L’infezione andò avanti e scattò la procedura d’infrazione. Allora il governatore raddrizzò la rotta in direzione Ue, ma lei si era ormai dimesso. 
«Dopo le mie dimissioni, nel 2016 quando l’Ue avviò la procedura di infrazione contro l’Italia per non aver tagliato gli alberi malati, il presidente Emiliano disse che non poteva abbattere gli alberi perché c’era un decreto di sequestro. Dopo un po’ la Procura decise di dissequestrare le piante, ma l’infezione ormai dilagava».
Ha fatto pace con il presidente Emiliano?
«Ci siamo parlati».
La gestione della xylella resta difficile, anche a 10 anni di distanza. Le associazioni agricole, in questi giorni, sono tornate a chiedere la nomina di un commissario. Se la chiamassero, accetterebbe di nuovo l’incarico?

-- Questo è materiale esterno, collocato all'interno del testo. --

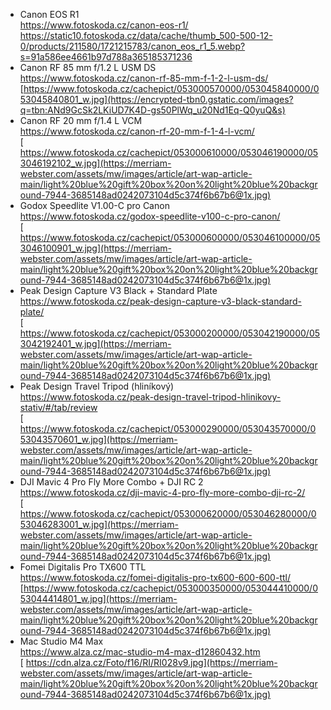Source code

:   - Canon EOS R1  
    https://www.fotoskoda.cz/canon-eos-r1/  
    https://static10.fotoskoda.cz/data/cache/thumb_500-500-12-0/products/211580/1721215783/canon_eos_r1_5.webp?s=91a586ee4661b97d788a365185371236
  - Canon RF 85 mm f/1.2 L USM DS  
    https://www.fotoskoda.cz/canon-rf-85-mm-f-1-2-l-usm-ds/  
    [https://www.fotoskoda.cz/cachepict/053000570000/053045840000/053045840801_w.jpg](https://encrypted-tbn0.gstatic.com/images?q=tbn:ANd9GcSk2LKiUD7K4D-gs50PlWq_u20Nd1Eq-Q0yuQ&s)
  - Canon RF 20 mm f/1.4 L VCM  
    https://www.fotoskoda.cz/canon-rf-20-mm-f-1-4-l-vcm/  
   [ https://www.fotoskoda.cz/cachepict/053000610000/053046190000/053046192102_w.jpg](https://merriam-webster.com/assets/mw/images/article/art-wap-article-main/light%20blue%20gift%20box%20on%20light%20blue%20background-7944-3685148ad0242073104d5c374f6b67b6@1x.jpg)
  - Godox Speedlite V1.00-C pro Canon  
    https://www.fotoskoda.cz/godox-speedlite-v100-c-pro-canon/  
   [ https://www.fotoskoda.cz/cachepict/053000600000/053046100000/053046100901_w.jpg](https://merriam-webster.com/assets/mw/images/article/art-wap-article-main/light%20blue%20gift%20box%20on%20light%20blue%20background-7944-3685148ad0242073104d5c374f6b67b6@1x.jpg)
  - Peak Design Capture V3 Black + Standard Plate  
    https://www.fotoskoda.cz/peak-design-capture-v3-black-standard-plate/  
   [ https://www.fotoskoda.cz/cachepict/053000200000/053042190000/053042192401_w.jpg](https://merriam-webster.com/assets/mw/images/article/art-wap-article-main/light%20blue%20gift%20box%20on%20light%20blue%20background-7944-3685148ad0242073104d5c374f6b67b6@1x.jpg)
  - Peak Design Travel Tripod (hliníkový)  
    https://www.fotoskoda.cz/peak-design-travel-tripod-hlinikovy-stativ/#/tab/review  
   [ https://www.fotoskoda.cz/cachepict/053000290000/053043570000/053043570601_w.jpg](https://merriam-webster.com/assets/mw/images/article/art-wap-article-main/light%20blue%20gift%20box%20on%20light%20blue%20background-7944-3685148ad0242073104d5c374f6b67b6@1x.jpg)
  - DJI Mavic 4 Pro Fly More Combo + DJI RC 2  
    https://www.fotoskoda.cz/dji-mavic-4-pro-fly-more-combo-dji-rc-2/  
[    https://www.fotoskoda.cz/cachepict/053000620000/053046280000/053046283001_w.jpg](https://merriam-webster.com/assets/mw/images/article/art-wap-article-main/light%20blue%20gift%20box%20on%20light%20blue%20background-7944-3685148ad0242073104d5c374f6b67b6@1x.jpg)
  - Fomei Digitalis Pro TX600 TTL  
    https://www.fotoskoda.cz/fomei-digitalis-pro-tx600-600-600-ttl/  
    [https://www.fotoskoda.cz/cachepict/053000350000/053044410000/053044414801_w.jpg](https://merriam-webster.com/assets/mw/images/article/art-wap-article-main/light%20blue%20gift%20box%20on%20light%20blue%20background-7944-3685148ad0242073104d5c374f6b67b6@1x.jpg)
  - Mac Studio M4 Max  
    https://www.alza.cz/mac-studio-m4-max-d12860432.htm  
   [ https://cdn.alza.cz/Foto/f16/RI/RI028v9.jpg](https://merriam-webster.com/assets/mw/images/article/art-wap-article-main/light%20blue%20gift%20box%20on%20light%20blue%20background-7944-3685148ad0242073104d5c374f6b67b6@1x.jpg)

«Sì, ma solo a ben altre condizioni, cosi come si fa nei Paesi civili. Gli olivicoltori baresi sono molto preoccupati dell’avanzamento della xylella, il loro futuro è in pericolo, hanno bisogno di aiuto e per poterli aiutare è necessario un fronte comune con una struttura capace ed efficiente. 
Crede che la batteriosi in Puglia possa essere sconfitta?
«Temo di no, nel mio Piano c’erano i presupposti per farlo, lo dimostra il caso recente del focolaio di Canosa, dove il batterio della xylella è stato repentinamente eradicato e sconfitto. Io avevo individuato una trincea di dieci chilometri tra l’Adriatico e lo Jonio, oltre la quale il batterio non sarebbe dovuto passare. Poi sappiamo tutti com’è andata. Confido molto negli studiosi che continuano incessantemente il loro lavoro nella ricerca».
Tornasse indietro, cosa non rifarebbe?
«Rifarei tutto quello che ho fatto.

Ho solo agito rispettando la legge. Quanto accaduto ormai fa parte della storia, spero sia di monito per il futuro».